Ten-X Commercial’s chief economist Peter Muoio | Courtesy Ten-X Commercial

CRE Prices Rise Slightly, But Remain Lower Than a Year Ago

Carrie Rossenfeld Finance & Capital Markets

Irvine, California–based Ten-X Commercial reports that commercial real estate pricing rose 0.1 percent in April — the third consecutive monthly gain for its CRE Nowcast — but despite the slight uptick, the index posted a 1.4 percent decline compared to April 2017. This decrease represents the first time the index has seen a year-over-year decline since its inception.

The monthly pricing index combines Google Trends data, Ten-X Commercial’s proprietary transaction data, and investor surveys to indicate CRE pricing trends in real time. According to the firm’s chief economist Peter Muoio, “A pricing drop compared to 2017 is a clear indication that successive interest-rate increases and stock-market volatility are having a negative effect on commercial real estate investor sentiment. Additionally, many investors are cognizant of the extraordinary long age of this economic cycle and preparing for the possibility of a downturn.”

April’s pricing gains in the office and retail sectors were enough to offset declines in the industrial and hotel property segments, the Nowcast reports. Apartment pricing remaining unchanged compared to March.

Despite the positive headlines and robust fundamentals benefitting the segment, the Ten-X Industrial Nowcast has been a laggard in recent months and continued that trend in April, with a 0.7 percent decrease. The year-over-year pricing decline deepened to 5.1 percent, the worst annual performance of any sector. Uncertainty surrounding trade policy may be curbing investor appetite, as evidenced by softness in the survey data. The Midwest was the only region that saw a pricing increase on the month, rising 1.4 percent.

The Ten-X Hotel Nowcast remained weak in April, edging down 0.1 percent. With three declines in the last four months, the index has plunged to 3.9 percent since April 2017. The sector is marked by pressure on occupancy due to supply additions in many markets. Meanwhile, the boost the sector enjoyed as a result of natural disaster-driven dislocations in Houston and Florida will be transitory. All regions saw pricing declines in April except for a modest gain in the Northeast.
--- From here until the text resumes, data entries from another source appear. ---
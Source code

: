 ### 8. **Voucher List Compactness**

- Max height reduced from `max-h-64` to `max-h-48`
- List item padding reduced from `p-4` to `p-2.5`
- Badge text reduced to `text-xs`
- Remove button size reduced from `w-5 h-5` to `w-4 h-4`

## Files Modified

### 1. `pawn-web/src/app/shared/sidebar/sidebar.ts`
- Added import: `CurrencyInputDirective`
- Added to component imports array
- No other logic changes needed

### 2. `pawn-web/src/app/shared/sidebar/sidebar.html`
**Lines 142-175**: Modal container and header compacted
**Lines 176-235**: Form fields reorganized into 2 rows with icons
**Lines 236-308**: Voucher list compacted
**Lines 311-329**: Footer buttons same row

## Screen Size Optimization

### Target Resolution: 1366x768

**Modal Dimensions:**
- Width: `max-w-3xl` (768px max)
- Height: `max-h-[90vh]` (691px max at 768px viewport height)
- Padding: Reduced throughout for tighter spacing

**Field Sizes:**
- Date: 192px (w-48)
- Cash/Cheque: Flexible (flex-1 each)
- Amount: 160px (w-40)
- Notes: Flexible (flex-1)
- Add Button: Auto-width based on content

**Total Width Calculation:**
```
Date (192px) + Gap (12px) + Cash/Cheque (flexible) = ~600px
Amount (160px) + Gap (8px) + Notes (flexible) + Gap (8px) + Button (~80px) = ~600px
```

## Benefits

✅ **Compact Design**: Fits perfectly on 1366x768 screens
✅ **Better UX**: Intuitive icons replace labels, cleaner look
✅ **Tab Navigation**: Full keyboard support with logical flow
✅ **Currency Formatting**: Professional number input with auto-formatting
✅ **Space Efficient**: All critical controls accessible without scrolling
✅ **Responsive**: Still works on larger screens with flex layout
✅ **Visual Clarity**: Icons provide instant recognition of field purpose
Pricing in the apartment sector held steady in April, as large gains in the Northeast offset a decline in the Midwest, according to the Ten-X Apartment Nowcast. Pricing is now 2.3 percent lower than a year ago. Situs survey data shows that investors are concerned about apartment fundamentals, likely due to the robust pipeline of new supply coming online nationally. Transactions on the Ten-X Commercial platform echo this sentiment, with recent bidding softer than expected.
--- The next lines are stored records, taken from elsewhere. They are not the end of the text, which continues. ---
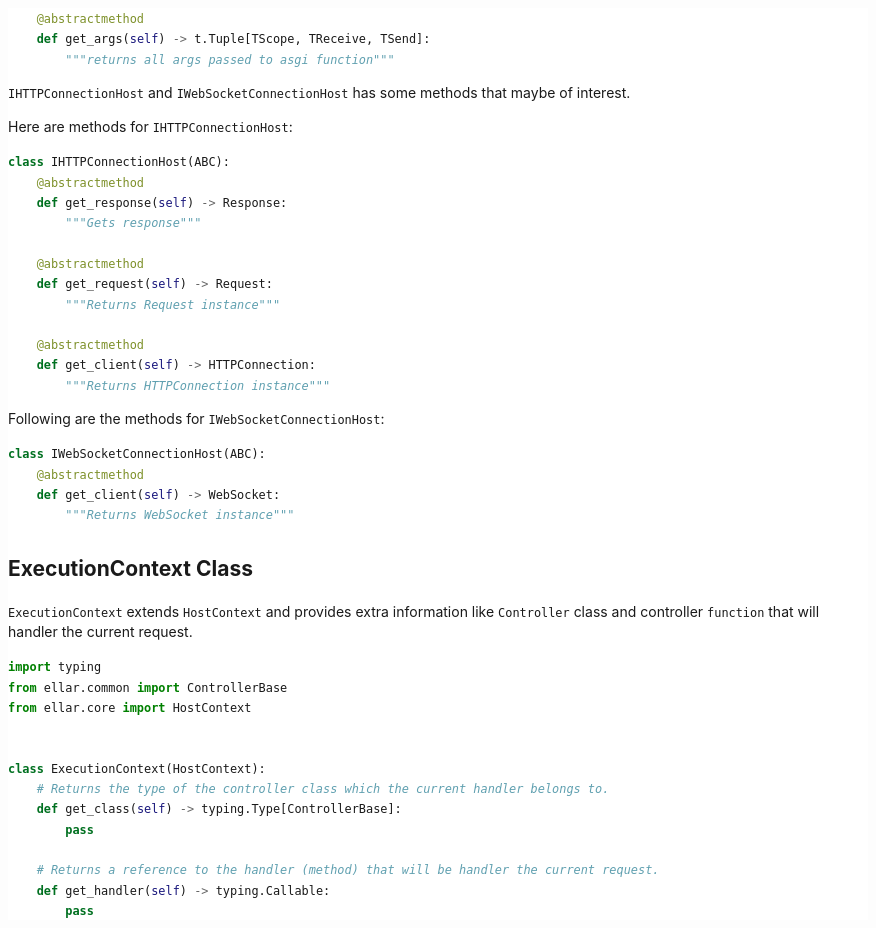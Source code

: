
 ```python
    @abstractmethod
    def get_args(self) -> t.Tuple[TScope, TReceive, TSend]:
        """returns all args passed to asgi function"""
```

`IHTTPConnectionHost` and `IWebSocketConnectionHost` has some methods that maybe of interest.

Here are methods for `IHTTPConnectionHost`:

```python
class IHTTPConnectionHost(ABC):
    @abstractmethod
    def get_response(self) -> Response:
        """Gets response"""

    @abstractmethod
    def get_request(self) -> Request:
        """Returns Request instance"""

    @abstractmethod
    def get_client(self) -> HTTPConnection:
        """Returns HTTPConnection instance"""
```

Following are the methods for `IWebSocketConnectionHost`:

```python
class IWebSocketConnectionHost(ABC):
    @abstractmethod
    def get_client(self) -> WebSocket:
        """Returns WebSocket instance"""
```

## **ExecutionContext Class**
`ExecutionContext` extends `HostContext` and provides extra information like `Controller` class and controller `function` 
that will handler the current request.

```python
import typing
from ellar.common import ControllerBase
from ellar.core import HostContext


class ExecutionContext(HostContext):
    # Returns the type of the controller class which the current handler belongs to.
    def get_class(self) -> typing.Type[ControllerBase]:
        pass
    
    # Returns a reference to the handler (method) that will be handler the current request.
    def get_handler(self) -> typing.Callable:
        pass

```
The Ten-X Office Nowcast posted its third gain in the last four months, rising 0.6 percent in March, to bring the year-over-year increase to 1.0 percent. Investor sentiment toward the sector remains lukewarm, per Situs survey data, in contrast to bidding data on the Ten-X platform, which was positive. Pricing gains were concentrated in the Southwest, which saw a 3.6 percent jump in April. Other regions saw minimal price change, while the Midwest posted a 1 percent decline.

The Ten-X Retail Nowcast continues to surprise in light of its oft-repeated challenges, which are reinforced by constant headlines of retailer bankruptcies and persistent high vacancy rates. The Ten-X Retail Nowcast edged up yet again, increasing 0.5 percent in April. The index is now 3.4 percent higher than a year ago. Retail pricing gains were the largest in the Midwest, where they rose 1.7 percent since March. Bidding trends on the Ten-X Commercial platform support the picture of the sector’s strength. Investor sentiment was fairly mixed but showed positive expectations for cap rates in the Midwest.

“While the Nowcast has climbed for three consecutive months, these gains have been fairly nominal, and the months of decline in late 2017 are weighing heavily on year-over-year figures,” says Muoio. “With an aging economic cycle and rising interest rates, it is not overly surprising to see that three out of the five CRE sectors’ Nowcasts have declined since April 2017.”